Au centre…
Édito
Médecins généralistes, neurologues, gériatres, psychiatres, infirmiers, représentants des familles ont pris, cette fois-ci, la place des experts patentés, qu’un risque de conflit d’intérêts avait écartés. Ensemble, sous l’égide de la Haute autorité de santé, ils ont élaboré une nouvelle directive sur « le diagnostic et la prise en charge de la maladie d’Alzheimer et des maladies apparentées » (www.has-sante.fr, décembre 2011).
Le traitement médicamenteux n’est plus qu’ « une option dont l’instauration ou le renouvellement est laissé à l’appréciation du médecin-spécialiste prescripteur », valable pour un an seulement (mais renouvelable). Les « interventions non pharmacologiques » sont définies comme « un élément important de la prise en charge thérapeutique », bien que, « du fait de difficultés méthodologiques », aucune n’ait « apporté la preuve de son efficacité ».
Collégialité et pluridisciplinarité sont recommandées à tous les stades du processus : diagnostic, choix thérapeutiques, évolution de la prise en charge.
Enfin, et peut-être surtout, la personne malade doit être systématiquement mise au centre de tous les choix.
C’est ce dernier principe qui semble orienter, en cette fin d’année, la réflexion de la plupart des medias.
Donner à la personne malade la possibilité de choisir, qu’elle soit et reste le premier bénéficiaire : cette formule ainsi définie par Fabrice Gzil et Paul-Ariel Kenigsberg, de la Fondation Médéric Alzheimer, à propos des technologies d’assistance, vaut tout à la fois sur les plans éthique et pragmatique (www.espace-ethique-alzheimer.org, 2-3 décembre).

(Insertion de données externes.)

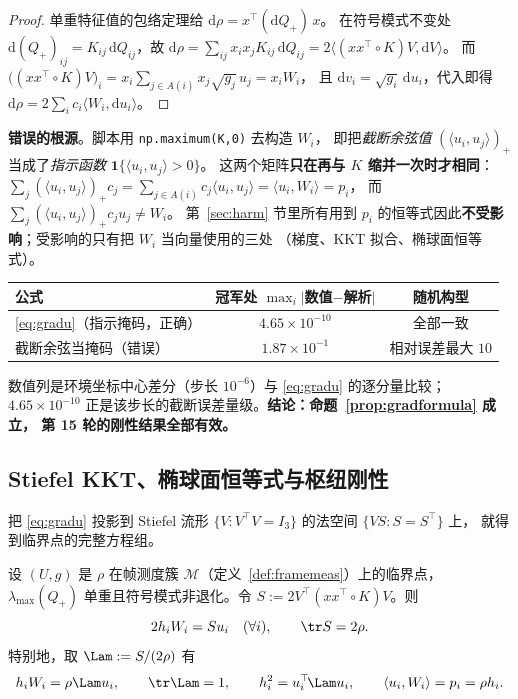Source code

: \begin{proof}
单重特征值的包络定理给 $\mathrm d\rho=x^\top(\mathrm dQ_+)\,x$。
在符号模式不变处 $\mathrm d(Q_+)_{ij}=K_{ij}\,\mathrm dQ_{ij}$，故
$\mathrm d\rho=\sum_{ij}x_ix_jK_{ij}\,\mathrm dQ_{ij}=2\bigl\langle (xx^\top\!\circ K)V,\mathrm dV\bigr\rangle$。
而 $\bigl((xx^\top\!\circ K)V\bigr)_i=x_i\sum_{j\in A(i)}x_j\sqrt{g_j}\,u_j=x_iW_i$，
且 $\mathrm dv_i=\sqrt{g_i}\,\mathrm du_i$，代入即得 $\mathrm d\rho=2\sum_ic_i\langle W_i,\mathrm du_i\rangle$。
\end{proof}

\textbf{错误的根源}。脚本用 \texttt{np.maximum(K,0)} 去构造 $W_i$，
即把\emph{截断余弦值} $(\langle u_i,u_j\rangle)_+$ 当成了\emph{指示函数} $\mathbf 1\{\langle u_i,u_j\rangle>0\}$。
这两个矩阵\textbf{只在再与 $K$ 缩并一次时才相同}：
$\sum_j(\langle u_i,u_j\rangle)_+c_j=\sum_{j\in A(i)}c_j\langle u_i,u_j\rangle=\langle u_i,W_i\rangle=p_i$，
而 $\sum_j(\langle u_i,u_j\rangle)_+c_ju_j\ne W_i$。
第~\ref{sec:harm} 节里所有用到 $p_i$ 的恒等式因此\textbf{不受影响}；受影响的只有把 $W_i$ 当向量使用的三处
（梯度、KKT 拟合、椭球面恒等式）。

\begin{center}\small
\begin{tabular}{lcc}
\hline
公式 & 冠军处 $\max_i\lvert$数值$-$解析$\rvert$ & 随机构型 \\
\hline
\eqref{eq:gradu}（指示掩码，正确） & $4.65\times10^{-10}$ & 全部一致 \\
截断余弦当掩码（错误） & $1.87\times10^{-1}$ & 相对误差最大 $10$ \\
\hline
\end{tabular}
\end{center}

\noindent 数值列是环境坐标中心差分（步长 $10^{-6}$）与 \eqref{eq:gradu} 的逐分量比较；
$4.65\times10^{-10}$ 正是该步长的截断误差量级。\textbf{结论：命题~\ref{prop:gradformula} 成立，
第 15 轮的刚性结果全部有效。}

\subsection{Stiefel KKT、椭球面恒等式与枢纽刚性}\label{sec:r17:kkt}

把 \eqref{eq:gradu} 投影到 Stiefel 流形 $\{V:V^\top V=I_3\}$ 的法空间 $\{VS:S=S^\top\}$ 上，
就得到临界点的完整方程组。

\begin{theorem}\label{thm:stiefelkkt}
设 $(U,g)$ 是 $\rho$ 在帧测度簇 $\mathcal M$（定义~\ref{def:framemeas}）上的临界点，
$\lambda_{\max}(Q_+)$ 单重且符号模式非退化。令 $S:=2V^\top(xx^\top\!\circ K)V$。则
\begin{equation}\label{eq:kkt}
2h_iW_i=Su_i\quad(\forall i),\qquad \tr S=2\rho .
\end{equation}
特别地，取 $\Lam:=S/(2\rho)$ 有
\begin{equation}\label{eq:trace1}
h_iW_i=\rho\Lam u_i,\qquad \tr\Lam=1,\qquad h_i^2=u_i^\top\!\Lam u_i,\qquad
\langle u_i,W_i\rangle=p_i=\rho h_i .
\end{equation}
\end{theorem}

C’est ainsi qu’un spécialiste de l’éthique médicale comme Vincent Rialle, énonce cinq conditions à l’acceptabilité de ces technologies : être utiles à la qualité de vie, ne pas être utilisées « contre le malade », tenir compte des souhaits de la personne, mais aussi de ceux qui l’entourent, encourager la personne à développer ses capacités cognitives (ibid).
La Fondation Roi Baudouin déplore que « la maladie occupe toute la scène, l’individu disparaît ». Elle propose donc un guide concret, fondé sur une analyse scientifique des cadres de représentation de la maladie. Parmi les valeurs fondamentales mises au premier plan : « respecter l’autonomie des personnes malades, en les considérant comme des individus actifs et autonomes (…) plutôt que comme des malades dépendants ou des citoyens incapables » ; « considérer les malades comme des sujets, partenaires et non objets de soins » ; ou encore : « comme des citoyens à part entière, avec des droits, des devoirs et un rayonnement social » (www.kbs-frb.be, septembre 2011).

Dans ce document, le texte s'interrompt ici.